Sparse Forcing: Native Trainable Sparse Attention for Real-time Autoregressive Diffusion Video Generation

arXiv cs.CV / 4/24/2026

📰 NewsDeveloper Stack & InfrastructureModels & Research

Key Points

  • Sparse Forcing is proposed as a training-and-inference method for autoregressive diffusion video generation that boosts long-horizon quality while lowering decoding latency.
  • The approach is based on the finding that attention during autoregressive diffusion rollouts repeatedly focuses on a persistent subset of salient visual blocks, which effectively acts like spatiotemporal memory in the KV cache.
  • Sparse Forcing introduces a trainable native sparsity mechanism to compress, preserve, and update these persistent blocks, while limiting computation to a dynamically chosen local neighborhood within sliding windows.
  • For scalability on GPUs, it also presents Persistent Block-Sparse Attention (PBSA), an efficient GPU kernel that accelerates sparse attention and KV-cache updates for low-latency decoding.
  • Experiments on 5-second and longer text-to-video generation show improved VBench scores (including +0.26 over Self-Forcing on 5 seconds) along with faster decoding (about 1.11–1.17x) and reduced KV-cache memory usage (42% lower peak footprint), with larger benefits for longer horizons.

Abstract

We introduce Sparse Forcing, a training-and-inference paradigm for autoregressive video diffusion models that improves long-horizon generation quality while reducing decoding latency.

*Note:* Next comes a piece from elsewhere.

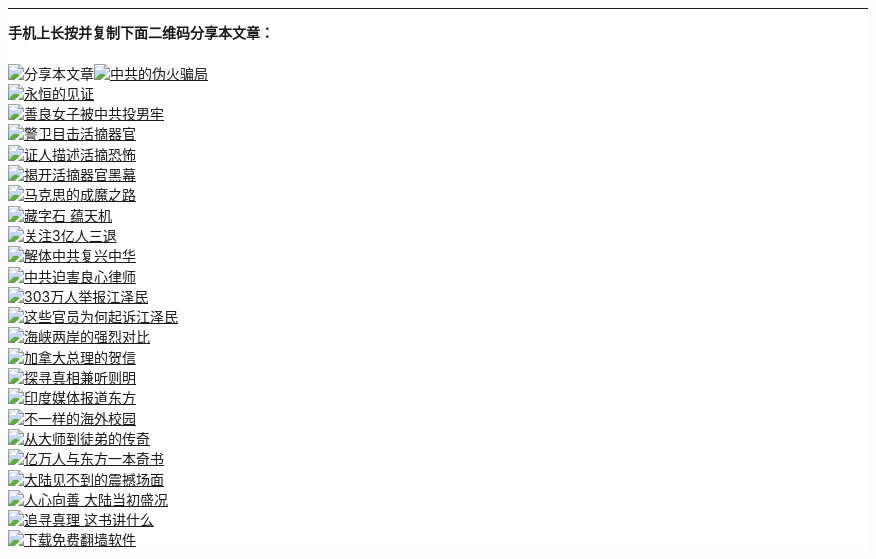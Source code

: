 <hr>    <strong>手机上长按并复制下面二维码分享本文章：</strong><br><br><img src="https://chart.apis.google.com/chart?cht=qr&chs=240x240&choe=UTF-8&chld=M|2&chl=/gb/20/11/21/n12564974.md%231" title="分享本文章"></td><td valign=TOP><a href="/gb/16/1/21/n4622075.md?dfh#1" target="_blank"><img src="https://raw.githubusercontent.com/tatmqp396/djy/master/gb/300/wei-f1.jpg" title="中共的伪火骗局"  alt="中共的伪火骗局"></a><br><a href="https://github.com/tatmqp396/www/blob/master/README.md?dfh#9" target="_blank"><img src="https://raw.githubusercontent.com/tatmqp396/djy/master/gb/300/yong-h.jpg" title="永恒的见证"  alt="永恒的见证"></a><br><a href="/gb/13/9/29/n3974789.md?dfh#1" target="_blank"><img src="https://raw.githubusercontent.com/tatmqp396/djy/master/gb/300/shang-lnz.jpg" title="善良女子被中共投男牢"  alt="善良女子被中共投男牢"></a><br><a href="/gb/16/3/16/n4663449.md?dfh#1" target="_blank"><img src="https://raw.githubusercontent.com/tatmqp396/djy/master/gb/300/huo-z3.jpg" title="警卫目击活摘器官"  alt="警卫目击活摘器官"></a><br><a href="/gb/16/8/7/n8177641.md?dfh#1" target="_blank"><img src="https://raw.githubusercontent.com/tatmqp396/djy/master/gb/300/huo-z4.jpg" title="证人描述活摘恐怖"  alt="证人描述活摘恐怖"></a><br><a href="/gb/10/4/19/n2881569.md?dfh#1" target="_blank"><img src="https://raw.githubusercontent.com/tatmqp396/djy/master/gb/300/huo-z1.jpg" title="揭开活摘器官黑幕"  alt="揭开活摘器官黑幕"></a><br><a href="/gb/10/11/7/n3077476.md?dfh#1" target="_blank"><img src="https://raw.githubusercontent.com/tatmqp396/djy/master/gb/300/ma-ks.jpg" title="马克思的成魔之路"  alt="马克思的成魔之路"></a><br><a href="/gb/14/6/9/n4173977.md?dfh#1" target="_blank"><img src="https://raw.githubusercontent.com/tatmqp396/djy/master/gb/300/chang-zs.jpg" title="藏字石 蕴天机"  alt="藏字石 蕴天机"></a><br><a href="/gb/18/5/10/n10381511.md?dfh#1" target="_blank"><img src="https://raw.githubusercontent.com/tatmqp396/djy/master/gb/300/st1.jpg" title="关注3亿人三退"  alt="关注3亿人三退"></a><br><a href="/gb/18/3/21/n10237682.md?dfh#1" target="_blank"><img src="https://raw.githubusercontent.com/tatmqp396/djy/master/gb/300/jie-t.jpg" title="解体中共复兴中华"  alt="解体中共复兴中华"></a><br><a href="/gb/9/2/9/n2422991.md?dfh#1" target="_blank"><img src="https://raw.githubusercontent.com/tatmqp396/djy/master/gb/300/gao-zs.jpg" title="中共迫害良心律师"  alt="中共迫害良心律师"></a><br><a href="/gb/18/12/9/n10900044.md?dfh#1" target="_blank"><img src="https://raw.githubusercontent.com/tatmqp396/djy/master/gb/300/sj1.jpg" title="303万人举报江泽民"  alt="303万人举报江泽民"></a><br><a href="/gb/18/8/28/n10672014.md?dfh#1" target="_blank"><img src="https://raw.githubusercontent.com/tatmqp396/djy/master/gb/300/sj2.jpg" title="这些官员为何起诉江泽民"  alt="这些官员为何起诉江泽民"></a><br><a href="/gb/8/12/18/n2367165.md?dfh#1" target="_blank"><img src="https://raw.githubusercontent.com/tatmqp396/djy/master/gb/300/liangan.jpg" title="海峡两岸的强烈对比"  alt="海峡两岸的强烈对比"></a><br><a href="/gb/15/12/10/n4593139.md?dfh#1" target="_blank"><img src="https://raw.githubusercontent.com/tatmqp396/djy/master/gb/300/jia-ndzl.jpg" title="加拿大总理的贺信"  alt="加拿大总理的贺信"></a><br><a href="/gb/11/6/17/n3289382.md?dfh#1" target="_blank"><img src="https://raw.githubusercontent.com/tatmqp396/djy/master/gb/300/xiao-wd.jpg" title="探寻真相兼听则明"  alt="探寻真相兼听则明"></a><br><a href="/gb/18/10/27/n10812623.md?dfh#1" target="_blank"><img src="https://raw.githubusercontent.com/tatmqp396/djy/master/gb/300/yindu.jpg" title="印度媒体报道东方"  alt="印度媒体报道东方"></a><br><a href="/gb/18/6/9/n10469652.md?dfh#1" target="_blank"><img src="https://raw.githubusercontent.com/tatmqp396/djy/master/gb/300/xie-j.jpg" title="不一样的海外校园"  alt="不一样的海外校园"></a><br><a href="/gb/7/4/5/n1669415.md?dfh#1" target="_blank"><img src="https://raw.githubusercontent.com/tatmqp396/djy/master/gb/300/li-up.jpg" title="从大师到徒弟的传奇"  alt="从大师到徒弟的传奇"></a><br><a href="/gb/17/5/26/n9191512.md?dfh#1" target="_blank"><img src="https://raw.githubusercontent.com/tatmqp396/djy/master/gb/300/zfl2.jpg" title="亿万人与东方一本奇书"  alt="亿万人与东方一本奇书"></a><br><a href="/gb/13/11/27/n4020290.md?dfh#1" target="_blank"><img src="https://raw.githubusercontent.com/tatmqp396/djy/master/gb/300/zhen-h.jpg" title="大陆见不到的震撼场面"  alt="大陆见不到的震撼场面"></a><br><a href="/gb/15/7/17/n4482910.md?dfh#1" target="_blank"><img src="https://raw.githubusercontent.com/tatmqp396/djy/master/gb/300/dalu-sk.jpg" title="人心向善 大陆当初盛况"  alt="人心向善 大陆当初盛况"></a><br><a href="/gb/19/1/5/n10955468.md?dfh#1" target="_blank"><img src="https://raw.githubusercontent.com/tatmqp396/djy/master/gb/300/zfl1.jpg" title="追寻真理 这书讲什么"  alt="追寻真理 这书讲什么"></a><br><a href="https://github.com/bannedbook/fanqiang/wiki" target="_blank"><img src="https://raw.githubusercontent.com/tatmqp396/djy/master/gb/300/fq1.jpg" title="下载免费翻墙软件"  alt="下载免费翻墙软件"></a><br></td></tr></table>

Sparse Forcing is motivated by an empirical observation in autoregressive diffusion rollouts: attention concentrates on a persistent subset of salient visual blocks, forming an implicit spatiotemporal memory in the KV cache, and exhibits a locally structured block-sparse pattern within sliding windows. Building on this observation, we propose a trainable native sparsity mechanism that learns to compress, preserve, and update these persistent blocks while restricting computation within each local window to a dynamically selected local neighborhood. To make the approach practical at scale for both training and inference, we further propose Persistent Block-Sparse Attention (PBSA), an efficient GPU kernel that accelerates sparse attention and memory updates for low-latency, memory-efficient decoding. Experiments show that Sparse Forcing improves the VBench score by +0.26 over Self-Forcing on 5-second text-to-video generation while delivering a 1.11-1.17x decoding speedup and 42% lower peak KV-cache footprint. The gains are more pronounced on longer-horizon rollouts, delivering improved visual quality with +0.68 and +2.74 VBench improvements, and 1.22x and 1.27x speedups on 20-second and 1-minute generations, respectively.